In a global setting whoever produces goods the best, the cheapest and fastest way wins the race, and US competitiveness is simply no longer what it once was. Whereas in contrast to the not-in-my-backyard attitudes in the US and most other western countries, China, India and the like invite new industry with open arms, valuing those employed therein.
China continually betters its manufacturing prowess and benefiting from major cost advantages, constantly boosts its worldwide market share in myriad consumer products, with companies like Wal-mart giving a direct link to western consumers.
There’s a dramatic economic shift under way, with a multi surge in high-quality Chinese exports below US manufacturing costs changing the whole landscape: cut prices by 30 percent or more, or risk losing your customers – even as the US trade deficit with China soars to new records. If the US is to regain historical competitiveness it basically needs a whole new business model!
Now for the first time we see a huge country like China compete not only through low wages but also high tech, with innovation given top priority, a combination leaving the US with well nigh insurmountable problems.
On the one hand US multinationals reap rich profits by operating in the Chinese consumer market (the middle class alone is expected to double by 2010), and by outsourcing labour, components and hardware.
On the other, as US consumers binge on cheap Chinese goods, domestic employment is being lost, increasing trade deficits coupled to budget deficits drives the dollar ever downwards (with China exacerbating the problem through its undervalued currency), and US companies no longer seek to invest in new productive capacity (hence chronically low interest rates), while busy losing its engineers.

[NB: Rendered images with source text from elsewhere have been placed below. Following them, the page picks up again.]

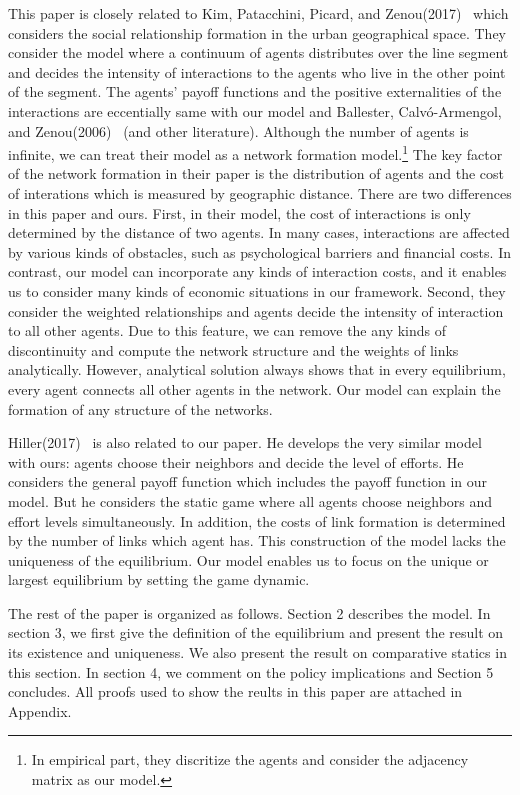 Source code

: \documentclass[12pt]{article}
\theoremstyle{definition}
\begin{document}
This paper is closely related to Kim, Patacchini, Picard, and Zenou(2017)~\cite{Urban} which considers the social relationship formation in the urban geographical space.
They consider the model where a continuum of agents distributes over the line segment and decides the intensity of interactions to the agents who live in the other point of the segment.
The agents' payoff functions and the positive externalities of the interactions are eccentially same with our model and Ballester, Calv\'{o}-Armengol, and Zenou(2006)~\cite{whowho} (and other literature).
Although the number of agents is infinite, we can treat their model as a network formation model.\footnote{In empirical part, they discritize the agents and consider the adjacency matrix as our model.}
The key factor of the network formation in their paper is the distribution of agents and the cost of interations which is measured by geographic distance.
There are two differences in this paper and ours.
First, in their model, the cost of interactions is only determined by the distance of two agents.
In many cases, interactions are affected by various kinds of obstacles, such as psychological barriers and financial costs.
In contrast, our model can incorporate any kinds of interaction costs, and it enables us to consider many kinds of economic situations in our framework.
Second, they consider the weighted relationships and agents decide the intensity of interaction to all other agents.
Due to this feature, we can remove the any kinds of discontinuity and compute the network structure and the weights of links analytically.
However, analytical solution always shows that in every equilibrium, every agent connects all other agents in the network.
Our model can explain the formation of any structure of the networks.

Hiller(2017)~\cite{hiller} is also related to our paper.
He develops the very similar model with ours: agents choose their neighbors and decide the level of efforts.
He considers the general payoff function which includes the payoff function in our model.
But he considers the static game where all agents choose neighbors and effort levels simultaneously.
In addition, the costs of link formation is determined by the number of links which agent has.
This construction of the model lacks the uniqueness of the equilibrium.
Our model enables us to focus on the unique or largest equilibrium by setting the game dynamic.

The rest of the paper is organized as follows.
Section 2 describes the model.
In section 3, we first give the definition of the equilibrium and present the result on its existence and uniqueness.
We also present the result on comparative statics in this section.
In section 4, we comment on the policy implications and Section 5 concludes.
All proofs used to show the reults in this paper are attached in Appendix.
\end{document}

You can’t have free trade unless it’s fair, with both parties in a win-win situation, a thing that’s simply not happening. And in that China now holds over two trillion dollars of US government bonds, in effect financing latter’s trade and budget deficits, the Obama administration can’t even come down hard on some of China’s nastier trade practices (‘forced technology transfer’ as with GM and other US corporations but the least), a state of affairs which can only worsen!
Speak of greater income equality, tinker with the tax system all you like, or see congress and the Fed throw all the money in the world at the problem, but in the end it comes back to making real things locally. Not only do manufacturing jobs on average pay more, but they also create a multiplier effect: each one creates more jobs down the line, far more so than any in the service sector. A vibrant longer-term economy demands manufacturing at its core, not only generating the necessary income so that people are able to consume but as an enabler or springboard of future economic growth.

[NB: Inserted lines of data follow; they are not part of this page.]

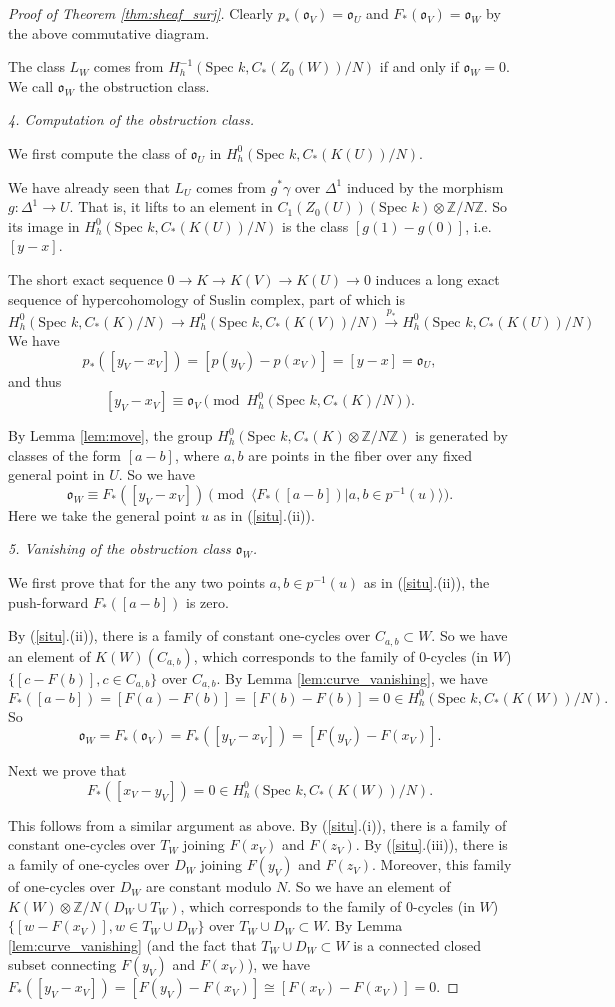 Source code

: \documentclass{amsart}
\theoremstyle{definition}
\theoremstyle{remark}
\newcommand{\mbb}{\mathbb}
\newcommand{\ZZ}{\mbb{Z}}
\newcommand{\SP}{\text{Spec }}
\begin{document}
\begin{proof}[Proof of Theorem \ref{thm:sheaf_surj}]
Clearly $p_*(\mathfrak{o}_V)=\mathfrak{o}_U$ and $F_*(\mathfrak{o}_V)=\mathfrak{o}_W$ by the above commutative diagram.

The class $L_W$ comes from $H^{-1}_h(\SP k, C_*(Z_0(W))/N)$ if and only if $\mathfrak{o}_W=0$. We call $\mathfrak{o}_W$ the obstruction class.

\textit{4. Computation of the obstruction class.}

We first compute the class of $\mathfrak{o}_U$ 
in $H^0_h(\SP k, C_*(K(U))/N)$.

We have already seen that $L_U$ comes from $g^*\gamma$ over $\Delta^1$ induced by the morphism $g: \Delta^1 \to U$. That is, it lifts to an element in $C_1(Z_0(U))(\SP k)\otimes\ZZ/N \ZZ$. 
So its image in $H^0_h(\SP k, C_*(K(U))/N)$ is the class $[g(1)-g(0)]$, i.e. $[y-x]$.


The short exact sequence 
$0 \to K \to K(V) \to K(U) \to 0$
induces a long exact sequence of hypercohomology of Suslin complex, part of which is
\[
H^0_h(\SP k, C_*(K)/N) \to H^0_h(\SP k, C_*(K(V))/N) \xrightarrow{p_*} H^0_h(\SP k, C_*(K(U))/N)
\]
We have $$p_*([y_V-x_V])=[p(y_V)-p(x_V)]=[y-x]=\mathfrak{o}_U,$$ and thus  
\[
[y_V-x_V]\equiv \mathfrak{o}_V \pmod{H^0_h(\SP k, C_*(K)/N)}.
\]

By Lemma \ref{lem:move}, the group $H^{0}_h(\SP k, C_*(K)\otimes \ZZ/N\ZZ)$ is generated by classes of the form $[a-b]$, where $a, b$ are points in the fiber over any fixed general point in $U$.
So we have
\[
\mathfrak{o}_W\equiv F_*([y_V-x_V]) \pmod{\langle F_*([a-b])| a, b \in p^{-1}(u)\rangle}.
\]
Here we take the general point $u$ as in (\ref{situ}.(ii)).

\textit{5. Vanishing of the obstruction class $\mathfrak{o}_W$.}

 We first prove that for the any two points $a, b \in p^{-1}(u)$ as in (\ref{situ}.(ii)), the push-forward $F_*([a-b])$ is zero. 
 
By (\ref{situ}.(ii)), there is a family of constant one-cycles over $C_{a, b}\subset W$. 
So we have an element of $K(W)(C_{a, b})$, which corresponds to the family of $0$-cycles (in $W$) $\{[c-F(b)], c \in C_{a, b}\}$ over $C_{a, b}$.  By Lemma \ref{lem:curve_vanishing}, we have
\[
F_*([a-b])=[F(a)-F(b)]= [F(b)-F(b)]=0 \in H^0 _h(\SP k, C_*(K(W))/N).
\]
So $$\mathfrak{o}_W=F_*(\mathfrak{o}_V)=F_*([y_V-x_V])=[F(y_V)-F(x_V)].$$

 Next we prove that $$F_*([x_V-y_V])=0 \in H^0_h(\SP k, C_*(K(W))/N).$$
 
 This follows from a similar argument as above. By (\ref{situ}.(i)), there is a family of constant one-cycles over $T_W$ joining $F(x_V)$ and $F(z_V)$.  
 By (\ref{situ}.(iii)), there is a family of one-cycles over $D_W$ joining $F(y_V)$ and $F(z_V)$. Moreover, this family of one-cycles over $D_W$ are constant modulo $N$.
So we have an element of $K(W)\otimes \ZZ/N (D_W \cup T_W)$, which corresponds to the family of $0$-cycles (in $W$) $\{[w-F(x_V)], w \in T_W\cup D_W\}$ over $T_W\cup D_W \subset W$. 
By Lemma \ref{lem:curve_vanishing} (and the fact that $T_W\cup D_W \subset W$ is a connected closed subset connecting $F(y_V)$ and $F(x_V)$), we have
$F_*([y_V-x_V])=[F(y_V)-F(x_V)]\cong [F(x_V)-F(x_V)]=0$.


\end{proof}
\end{document}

Putting the US back on a viable fiscal footing requires measures no current US politician would countenance (in fact, the IMF imposed some of them in the past on developing nations as a matter of course) – neither would they play well in this forum I daresay!

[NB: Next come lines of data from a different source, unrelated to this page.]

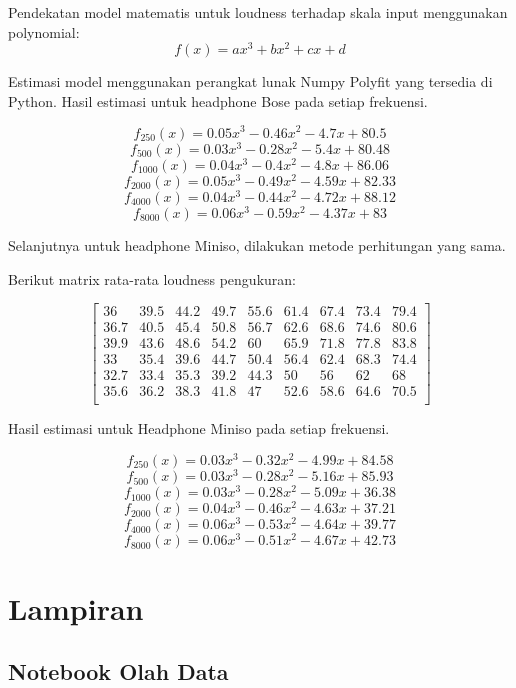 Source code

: \documentclass[12pt,]{article}
\begin{document}
		Pendekatan model matematis untuk loudness terhadap skala input menggunakan polynomial:\\
		\[f(x) = ax^3 + bx^2 + cx + d\]

		Estimasi model menggunakan perangkat lunak Numpy Polyfit yang tersedia di Python.
		Hasil estimasi untuk headphone Bose pada setiap frekuensi.

		\[f_{250}(x) = 0.05x^3 - 0.46x^2 - 4.7x + 80.5\]
		\[f_{500}(x) = 0.03x^3 - 0.28x^2 - 5.4x + 80.48\]
		\[f_{1000}(x) = 0.04x^3 - 0.4x^2 - 4.8x + 86.06\]
		\[f_{2000}(x) = 0.05x^3 - 0.49x^2 - 4.59x + 82.33\]
		\[f_{4000}(x) = 0.04x^3 - 0.44x^2 - 4.72x + 88.12\]
		\[f_{8000}(x) = 0.06x^3 - 0.59x^2 - 4.37x + 83\]


		Selanjutnya untuk headphone Miniso, dilakukan metode perhitungan yang sama.

		Berikut matrix rata-rata loudness pengukuran:

		\[\left[
		\begin{matrix}
			36   & 39.5 & 44.2 & 49.7 & 55.6 & 61.4 & 67.4 & 73.4 & 79.4 \\
			36.7 & 40.5 & 45.4 & 50.8 & 56.7 & 62.6 & 68.6 & 74.6 & 80.6 \\
			39.9 & 43.6 & 48.6 & 54.2 & 60   & 65.9 & 71.8 & 77.8 & 83.8 \\
			33   & 35.4 & 39.6 & 44.7 & 50.4 & 56.4 & 62.4 & 68.3 & 74.4 \\
			32.7 & 33.4 & 35.3 & 39.2 & 44.3 & 50   & 56   & 62   & 68   \\
			35.6 & 36.2 & 38.3 & 41.8 & 47   & 52.6 & 58.6 & 64.6 & 70.5 \\
		\end{matrix}
		\right]\]

        \newpage
		Hasil estimasi untuk Headphone Miniso pada setiap frekuensi.

		\[f_{250}(x) = 0.03x^3 - 0.32x^2 - 4.99x + 84.58\]
		\[f_{500}(x) = 0.03x^3 - 0.28x^2 - 5.16x + 85.93\]
		\[f_{1000}(x) = 0.03x^3 - 0.28x^2 - 5.09x + 36.38\]
		\[f_{2000}(x) = 0.04x^3 - 0.46x^2 - 4.63x + 37.21\]
		\[f_{4000}(x) = 0.06x^3 - 0.53x^2 - 4.64x + 39.77\]
		\[f_{8000}(x) = 0.06x^3 - 0.51x^2 - 4.67x + 42.73\]

	\newpage
	\section{Lampiran}

	\subsection{Notebook Olah Data}
	
\end{document}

The following seemed worth a mention.
http://www.epi.org/economic_snapshots/e ... u.s._jobs/“Free Trade Agreement with Korea will cost U.S. jobs, Robert E. Scott, July, 2010.
The Obama administration has announced that it intends to finalize a new free trade agreement with South Korea (KORUS FTA) in time for the next G-20 summit in November. Although the U.S. International Trade Commission projects this will have a small positive impact on the U.S. trade balance, and ‘minimal or negligible ‘ impact on U.S. employment, history shows that such trade deals lead to rapidly growing trade deficits and job loss in the United States.
The Charts below compare USITC’s estimates of the impact of the forthcoming free trade agreement with Korea to EPI’s own calculation. Unlike USITC’s forecast of a small positive impact, EPI’s research shows it will increase the U.S. trade deficit with Korea by about $16.7 billion, and displace about 159,000 American jobs within the first seven years after it takes effect.”